Setting the right thresholds is domain-specific. What correctness rate is acceptable? 95% for a customer support bot might be fine. 95% for a medical decision support system might be catastrophic. The thresholds need to come from domain expertise and risk analysis, not from engineering defaults. The framework can provide the structure, but it can’t prescribe universal thresholds.

Non-determinism complicates everything. LLMs are inherently probabilistic. The same input can produce different outputs on consecutive calls. This makes behavioral SLOs fundamentally different from infrastructure SLOs, where the same request should always produce the same response. Model reliability has to reason about distributions of behavior, not individual outputs — and the statistical tools for this are still developing.

The boundary with prompt engineering is fuzzy. Is improving a system prompt to reduce hallucinations a reliability activity or a development activity? Probably both, depending on context. The discipline’s boundaries will sharpen through practice, not through definitional fiat.

The tooling is immature. The evaluation tools that exist — RAGAS, TruLens, custom LLM-as-judge pipelines — are first-generation. They work but require significant integration effort, produce metrics that need calibration, and don’t yet connect to the kind of operational dashboards that SRE teams take for granted. This will improve, but it’s a real limitation right now.

These unknowns aren’t reasons to wait. SRE had plenty of open questions in its early years too. The discipline formed through practice, with refinements accumulating as more teams adopted and adapted the core ideas. This will likely follow the same path.

An Invitation, Not a Manifesto

If this framing resonates, the most useful thing that can happen is for practitioners to pressure-test it against their own experience. The questions worth asking:

Does the gap described here match what you see in your organization? Is there a team or role that owns model behavior reliability, or does it fall between the cracks?

Are the two layers — context reliability and harness reliability — the right decomposition, or is there a third layer missing?

Which behavioral SLOs matter most in your domain, and how are you measuring them today (if at all)?

What failure modes have you encountered that don’t fit neatly into the categories described here?

The discipline will be shaped by the practitioners who adopt and adapt it, not by any single definition. What’s offered here is a starting point — a way to talk about a problem that many teams are experiencing but that doesn’t yet have a shared vocabulary.
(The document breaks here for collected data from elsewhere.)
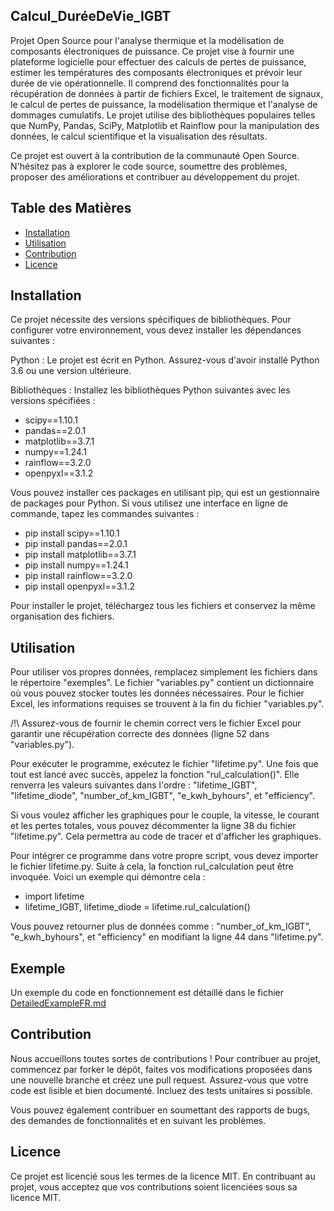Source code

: ## Calcul_DuréeDeVie_IGBT

Projet Open Source pour l'analyse thermique et la modélisation de composants électroniques de puissance.
Ce projet vise à fournir une plateforme logicielle pour effectuer des calculs de pertes de puissance, estimer les températures des composants électroniques et prévoir leur durée de vie opérationnelle.
Il comprend des fonctionnalités pour la récupération de données à partir de fichiers Excel, le traitement de signaux, le calcul de pertes de puissance, la modélisation thermique et l'analyse de dommages cumulatifs.
Le projet utilise des bibliothèques populaires telles que NumPy, Pandas, SciPy, Matplotlib et Rainflow pour la manipulation des données, le calcul scientifique et la visualisation des résultats.

Ce projet est ouvert à la contribution de la communauté Open Source. N'hésitez pas à explorer le code source, soumettre des problèmes, proposer des améliorations et contribuer au développement du projet.

## Table des Matières
- [Installation](#Installation)
- [Utilisation](#Utilisation)
- [Contribution](#Contribution)
- [Licence](#Licence)

## Installation
Ce projet nécessite des versions spécifiques de bibliothèques. Pour configurer votre environnement, vous devez installer les dépendances suivantes :

  Python : Le projet est écrit en Python. Assurez-vous d'avoir installé Python 3.6 ou une version ultérieure.

  Bibliothèques : Installez les bibliothèques Python suivantes avec les versions spécifiées :
  - scipy==1.10.1
  - pandas==2.0.1
  - matplotlib==3.7.1
  - numpy==1.24.1
  - rainflow==3.2.0
  - openpyxl==3.1.2

Vous pouvez installer ces packages en utilisant pip, qui est un gestionnaire de packages pour Python. Si vous utilisez une interface en ligne de commande, tapez les commandes suivantes :

  - pip install scipy==1.10.1
  - pip install pandas==2.0.1
  - pip install matplotlib==3.7.1
  - pip install numpy==1.24.1
  - pip install rainflow==3.2.0
  - pip install openpyxl==3.1.2

Pour installer le projet, téléchargez tous les fichiers et conservez la même organisation des fichiers.

## Utilisation
Pour utiliser vos propres données, remplacez simplement les fichiers dans le répertoire "exemples". Le fichier "variables.py" contient un dictionnaire où vous pouvez stocker toutes les données nécessaires. Pour le fichier Excel, les informations requises se trouvent à la fin du fichier "variables.py".

/!\ Assurez-vous de fournir le chemin correct vers le fichier Excel pour garantir une récupération correcte des données (ligne 52 dans "variables.py").

Pour exécuter le programme, exécutez le fichier "lifetime.py". Une fois que tout est lancé avec succès, appelez la fonction "rul_calculation()". Elle renverra les valeurs suivantes dans l'ordre : "lifetime_IGBT", "lifetime_diode", "number_of_km_IGBT", "e_kwh_byhours", et "efficiency".

Si vous voulez afficher les graphiques pour le couple, la vitesse, le courant et les pertes totales, vous pouvez décommenter la ligne 38 du fichier "lifetime.py". Cela permettra au code de tracer et d'afficher les graphiques.

Pour intégrer ce programme dans votre propre script, vous devez importer le fichier lifetime.py. Suite à cela, la fonction rul_calculation peut être invoquée. Voici un exemple qui démontre cela :

- import lifetime
- lifetime_IGBT, lifetime_diode = lifetime.rul_calculation()

Vous pouvez retourner plus de données comme : "number_of_km_IGBT", "e_kwh_byhours", et "efficiency" en modifiant la ligne 44 dans "lifetime.py".

## Exemple
Un exemple du code en fonctionnement est détaillé dans le fichier [DetailedExampleFR.md](https://gitlab.com/PGarn/LifeTime_IGBT_Calculation/-/blob/main/details/DetailedExampleFR.md)

## Contribution
Nous accueillons toutes sortes de contributions ! Pour contribuer au projet, commencez par forker le dépôt, faites vos modifications proposées dans une nouvelle branche et créez une pull request. Assurez-vous que votre code est lisible et bien documenté. Incluez des tests unitaires si possible.

Vous pouvez également contribuer en soumettant des rapports de bugs, des demandes de fonctionnalités et en suivant les problèmes.

## Licence
Ce projet est licencié sous les termes de la licence MIT. En contribuant au projet, vous acceptez que vos contributions soient licenciées sous sa licence MIT.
If naming it helps teams think more clearly about it, build better systems around it, and hold themselves to higher standards for what their AI systems deliver to users, then the name is doing its job.

The infrastructure reliability problem is largely solved. The model behavior reliability problem is wide open. This is how we start closing it.

References: Lewis et al. (2020), “Retrieval-Augmented Generation for Knowledge-Intensive NLP Tasks,” Meta AI. Barnett et al. (2024), “Seven Failure Points When Engineering a RAG System.” Asai et al. (2024), “Self-RAG: Learning to Retrieve, Generate, and Critique through Self-Reflection,” ICLR 2024. Yan et al. (2024), “Corrective Retrieval Augmented Generation.” Chen, Murphy, Parisa, Sculley & Underwood (2022), “Reliable Machine Learning,” O’Reilly. Sculley et al. (2015), “Hidden Technical Debt in Machine Learning Systems,” NeurIPS. Singh et al. (2025), “A Survey on Agentic RAG.” Microsoft Research (2024), “GraphRAG.” Hummer & Muthusamy (2018), “ModelOps,” IBM Research.